No mundo actual nos países islâmicos, numerosas mulheres exerceram cargos de primeiro­‑ministro como Benazir Bhutto, Tansu Ciller, Megawati Sukarnoputri, entre outras. Outras mulheres notabilizaram­‑se como cientistas, escritoras e artistas. Em muitos países islâmicos, devido às vicissitudes da história, as mulheres passaram a prestar serviço militar regular, casos da Jordânia, Argélia, muito antes de isso acontecer na Europa. Em 2003, a Iraniana Shirin Ebadi, recebeu Prémio Nobel da Paz pela defesa dos direitos humanos e, novamente em 2011, a Yemenita Tawakkol Karman, activista política, foi galardoada com o Prémio Nobel da Paz.

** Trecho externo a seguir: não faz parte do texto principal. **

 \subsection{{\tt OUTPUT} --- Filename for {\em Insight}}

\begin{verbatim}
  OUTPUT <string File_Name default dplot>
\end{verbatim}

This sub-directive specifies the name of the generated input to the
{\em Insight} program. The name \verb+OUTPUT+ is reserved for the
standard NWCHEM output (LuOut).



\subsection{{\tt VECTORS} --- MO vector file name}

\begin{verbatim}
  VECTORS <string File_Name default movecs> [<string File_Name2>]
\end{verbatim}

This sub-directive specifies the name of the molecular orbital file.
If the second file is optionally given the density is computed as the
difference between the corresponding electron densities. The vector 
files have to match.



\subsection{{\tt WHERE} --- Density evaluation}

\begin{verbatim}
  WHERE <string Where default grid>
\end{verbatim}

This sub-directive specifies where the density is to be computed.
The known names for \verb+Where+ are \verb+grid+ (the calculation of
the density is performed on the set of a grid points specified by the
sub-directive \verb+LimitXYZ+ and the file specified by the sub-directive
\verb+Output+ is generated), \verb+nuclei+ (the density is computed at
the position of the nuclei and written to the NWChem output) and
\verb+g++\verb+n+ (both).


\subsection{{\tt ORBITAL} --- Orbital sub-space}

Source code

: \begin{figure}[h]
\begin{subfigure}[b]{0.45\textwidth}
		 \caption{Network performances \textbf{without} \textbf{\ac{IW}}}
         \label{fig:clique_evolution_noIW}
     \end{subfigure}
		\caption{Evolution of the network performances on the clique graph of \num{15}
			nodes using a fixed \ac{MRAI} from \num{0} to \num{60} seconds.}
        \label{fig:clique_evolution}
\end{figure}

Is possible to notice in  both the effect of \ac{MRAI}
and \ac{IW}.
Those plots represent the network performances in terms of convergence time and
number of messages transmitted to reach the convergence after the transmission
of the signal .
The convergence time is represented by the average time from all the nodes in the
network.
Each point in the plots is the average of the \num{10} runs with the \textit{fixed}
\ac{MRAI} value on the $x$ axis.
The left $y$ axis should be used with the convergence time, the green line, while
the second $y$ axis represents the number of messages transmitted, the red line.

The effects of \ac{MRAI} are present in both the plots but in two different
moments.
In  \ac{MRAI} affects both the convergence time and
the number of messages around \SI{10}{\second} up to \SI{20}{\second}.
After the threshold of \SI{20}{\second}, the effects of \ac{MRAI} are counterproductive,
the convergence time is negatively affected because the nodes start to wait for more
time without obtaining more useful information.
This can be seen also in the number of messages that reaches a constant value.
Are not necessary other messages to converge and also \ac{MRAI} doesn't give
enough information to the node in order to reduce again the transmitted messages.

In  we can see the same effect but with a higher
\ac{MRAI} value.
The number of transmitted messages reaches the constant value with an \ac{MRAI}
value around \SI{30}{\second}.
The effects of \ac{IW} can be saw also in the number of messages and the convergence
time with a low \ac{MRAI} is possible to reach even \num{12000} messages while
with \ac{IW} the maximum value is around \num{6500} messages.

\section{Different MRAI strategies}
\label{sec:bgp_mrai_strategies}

O alargamento do âmbito das actividades organizadas pelo grupo de Estudos sobre a Mulher, incluindo no programa da Escola de Verão, nos seus seminários etc. a problemática da mulher no espaço árabe­‑islâmico, foi um desafio que me motivou para desenvolver a pesquisa sobre mulheres muçulmanas pioneiras de actividades em diversos domínios, desde a política às artes, constituindo uma via paralela à difusão da cultura árabe­‑islâmica no âmbito universitário em Portugal, projectando esses conhecimentos junto de públicos diferenciados. Uma reflexão decorrente dessa experiência, uma reflexão comparativa entre o universo europeu/ocidental e o árabe­‑islâmico permite apreciar melhor as diferenças, mas também apreender as similitudes, na certeza, porém, de que mulheres constituem um potencial de desenvolvimento sócio­‑cultural primordial em qualquer uma das sociedades.